(Saved entries)
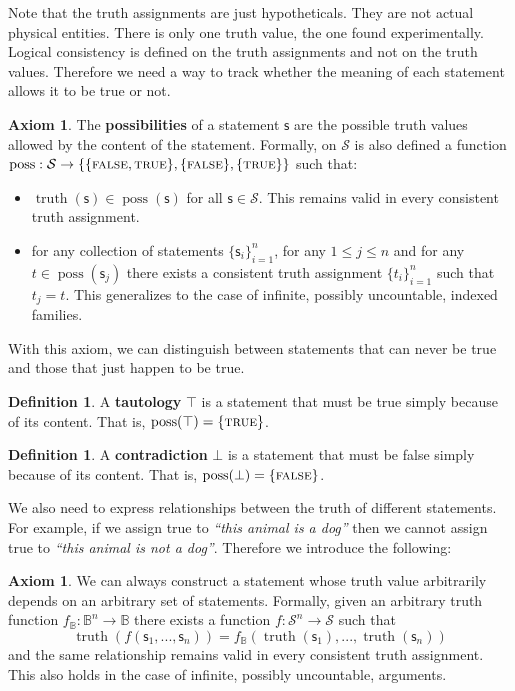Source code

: \documentclass[letterpaper]{article}
\theoremstyle{plain}%
\theoremstyle{definition}
\newtheorem{defn}[thrm]{Definition}
\newtheorem{axiom}[thrm]{Axiom}
\theoremstyle{remark}
\numberwithin{equation}{section}
\DeclareMathOperator{\truth}{truth}
\DeclareMathOperator{\possFn}{poss}
\def\TRUE{\textsc{true}}
\def\FALSE{\textsc{false}}
\def\tautology{\top}
\def\contradiction{\bot}
\newcommand{\stmt}[1][s] {\mathsf{#1}}
\newcommand{\statement}[1] {\emph{``#1''}}
\begin{document}
Note that the truth assignments are just hypotheticals. They are not actual physical entities. There is only one truth value, the one found experimentally. Logical consistency is defined on the truth assignments and not on the truth values. Therefore we need a way to track whether the meaning of each statement allows it to be true or not.

\begin{axiom}\label{ax_possibilities}
	The \textbf{possibilities} of a statement $\stmt$ are the possible truth values allowed by the content of the statement. Formally, on $\mathcal{S}$ is also defined a function $\possFn: \mathcal{S} \to \{\{\FALSE, \TRUE\},\{\FALSE\},\{\TRUE\}\}$ such that:
	\begin{itemize}
		\item $\truth(\stmt) \in \possFn(\stmt)$ for all $\stmt \in \mathcal{S}$. This remains valid in every consistent truth assignment.
		\item for any collection of statements $\{\stmt_i\}^n_{i=1}$, for any $1 \leq j \leq n$ and for any $t \in \possFn(\stmt_j)$ there exists a consistent truth assignment $\{t_i\}^n_{i=1}$ such that $t_j = t$. This generalizes to the case of infinite, possibly uncountable, indexed families.
	\end{itemize}
\end{axiom}

With this axiom, we can distinguish between statements that can never be true and those that just happen to be true.

\begin{defn}
	A \textbf{tautology} $\tautology$ is a statement that must be true simply because of its content. That is, $\possFn(\tautology) = \{\TRUE\}$.
\end{defn}

\begin{defn}
	A \textbf{contradiction} $\contradiction$ is a statement that must be false simply because of its content. That is, $\possFn(\contradiction) = \{\FALSE\}$.
\end{defn}

We also need to express relationships between the truth of different statements. For example, if we assign true to \statement{this animal is a dog} then we cannot assign true to \statement{this animal is not a dog}. Therefore we introduce the following:


\begin{axiom}\label{ax_functions_of_statement}
	We can always construct a statement whose truth value arbitrarily depends on an arbitrary set of statements. Formally, given an arbitrary truth function $f_{\mathbb{B}} : \mathbb{B}^n \to \mathbb{B}$ there exists a function $f : \mathcal{S}^n \to \mathcal{S}$ such that
	$$\truth(f(\stmt_1, ..., \stmt_n)) = f_{\mathbb{B}}(\truth(\stmt_1), ..., \truth(\stmt_n))$$
	and the same relationship remains valid in every consistent truth assignment. This also holds in the case of infinite, possibly uncountable, arguments.
\end{axiom}
\end{document}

**ACTIVITY:** Find every line above where the word "values" occurs, and copy that line.

**ANSWER:**
Note that the truth assignments are just hypotheticals. They are not actual physical entities. There is only one truth value, the one found experimentally. Logical consistency is defined on the truth assignments and not on the truth values. Therefore we need a way to track whether the meaning of each statement allows it to be true or not.
	The \textbf{possibilities} of a statement $\stmt$ are the possible truth values allowed by the content of the statement. Formally, on $\mathcal{S}$ is also defined a function $\possFn: \mathcal{S} \to \{\{\FALSE, \TRUE\},\{\FALSE\},\{\TRUE\}\}$ such that:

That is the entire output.